Dern first registered as a troubled pregnant teen in "Teachers" (1984) and was then so convincing as a blind girl in love with the disfigured protagonist of "Mask" (1985) that many audience members believed she really was sight-impaired. Before Hollywood could lock her in as a "symbol of purity", filmmakers Joyce Chopra and David Lynch came along and rescued her from such typecasting, exploring her aura of latent dangerous sexuality in films that exposed the darker side of American small-town life. Chopra's "Smooth Talk" (1995), adapted from a Joyce Carol Oates short story, cast her opposite a sinisterly seductive Treat Williams, playing the brooding, alluring, teenage tease who's just beginning to discover the power of lust. Lynch's "Blue Velvet" (1986) poised her provocatively between innocence and the outlandishly weird: her smart, sweet Nancy Drew, the good twin to Isabella Rossellini's lewdly masochistic chanteuse, one half of the Madonna-whore complex. Despite the character's blue-eyed wholesomeness, she is the catalyst that propels the film into its most disturbing disclosures.

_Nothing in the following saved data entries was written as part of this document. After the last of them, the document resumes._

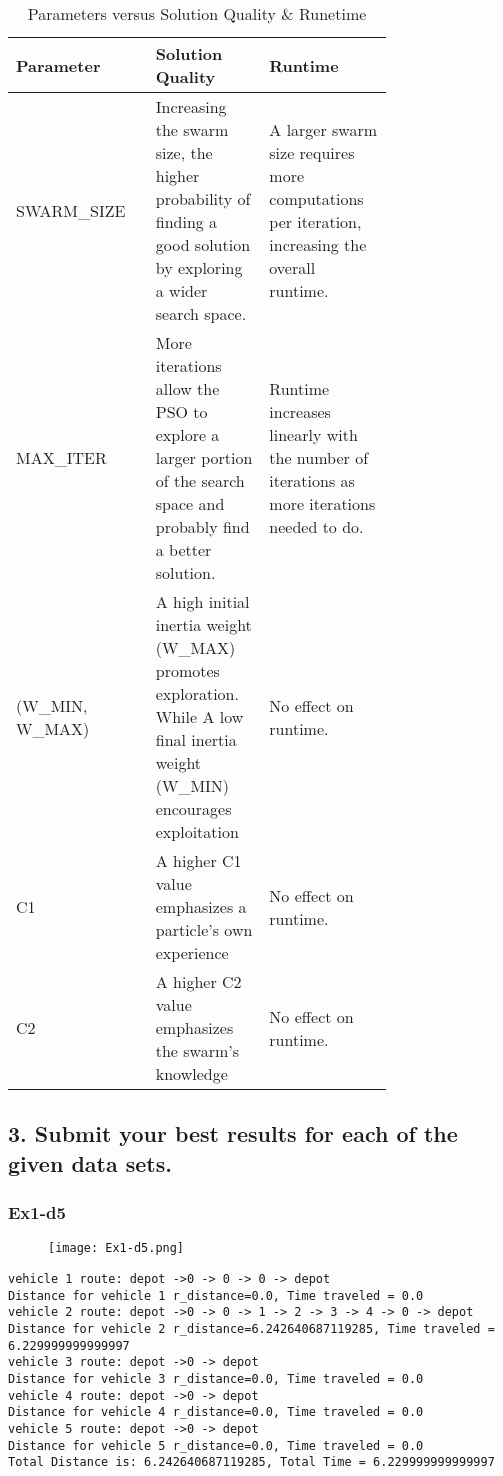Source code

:\documentclass[letterpaper, 12pt]{article}
\begin{document}
\begin{table}[htbp]
    \centering
\caption{Parameters versus Solution Quality \& Runetime }
    \begin{tabular}{|>{\centering\arraybackslash}p{0.25\linewidth}|>{\centering\arraybackslash}p{0.25\linewidth}|>{\centering\arraybackslash}p{0.25\linewidth}|} \hline 
         Parameter&  Solution Quality& Runtime\\ \hline 
         SWARM\_SIZE&  Increasing the swarm size, the higher probability of finding a good solution by exploring a wider search space.& A larger swarm size requires more computations per iteration, increasing the overall runtime.\\ \hline 
         MAX\_ITER&  More iterations allow the PSO to explore a larger portion of the search space and probably find a better solution.& Runtime increases linearly with the number of iterations as more iterations needed to do.\\ \hline 
         (W\_MIN, W\_MAX)&  A high initial inertia weight (W\_MAX) promotes exploration. While A low final inertia weight (W\_MIN) encourages exploitation& No effect on runtime.\\ \hline 
         C1&  A higher C1 value emphasizes a particle's own experience& No effect on runtime.\\ \hline 
         C2&  A higher C2 value emphasizes the swarm's knowledge& No effect on runtime.\\ \hline
    \end{tabular}
    
    
\end{table}


\subsection*{3. Submit your best results for each of the given data sets.}

\subsubsection{Ex1-d5}
\begin{figure}[htbp]
    \centering
    \texttt{[image: Ex1-d5.png]}
    
    
\end{figure}

\begin{lstlisting}
vehicle 1 route: depot ->0 -> 0 -> 0 -> depot
Distance for vehicle 1 r_distance=0.0, Time traveled = 0.0
vehicle 2 route: depot ->0 -> 0 -> 1 -> 2 -> 3 -> 4 -> 0 -> depot
Distance for vehicle 2 r_distance=6.242640687119285, Time traveled = 6.229999999999997
vehicle 3 route: depot ->0 -> depot
Distance for vehicle 3 r_distance=0.0, Time traveled = 0.0
vehicle 4 route: depot ->0 -> depot
Distance for vehicle 4 r_distance=0.0, Time traveled = 0.0
vehicle 5 route: depot ->0 -> depot
Distance for vehicle 5 r_distance=0.0, Time traveled = 0.0
Total Distance is: 6.242640687119285, Total Time = 6.229999999999997
\end{lstlisting}
\end{document}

After the disappointments of "Haunted Summer" (1988) and "Fat Man and Little Boy" (1989, in which she played a nurse who must watch lover John Cusack die of radiation poisoning), she scored a resounding success as the gum-cracking, chain-smoking, hell-raising Lula Pace Fortune, Nicolas Cage's uninhibited traveling companion, in Lynch's "Wild at Heart" (1990), a part diametrically opposed to her Sandy in "Blue Velvet". On the run from her crazed mother (played with manic glee by real-life mom Ladd), Lula summed up the spirit of the enterprise (and perhaps the Lynchian oeuvre in general): "The whole world's wild at heart and weird on top." The next year, once again acting with Ladd, she won widespread critical acclaim as Rose, a sweetly wanton orphan whose presence disrupts a 1930s Southern family in Martha Coolidge's "Rambling Rose" (1991). Dern received a Best Actress Oscar nomination while Ladd snagged a Best Supporting Actress nod, making them the first mother-daughter team cited in the same year for the same film.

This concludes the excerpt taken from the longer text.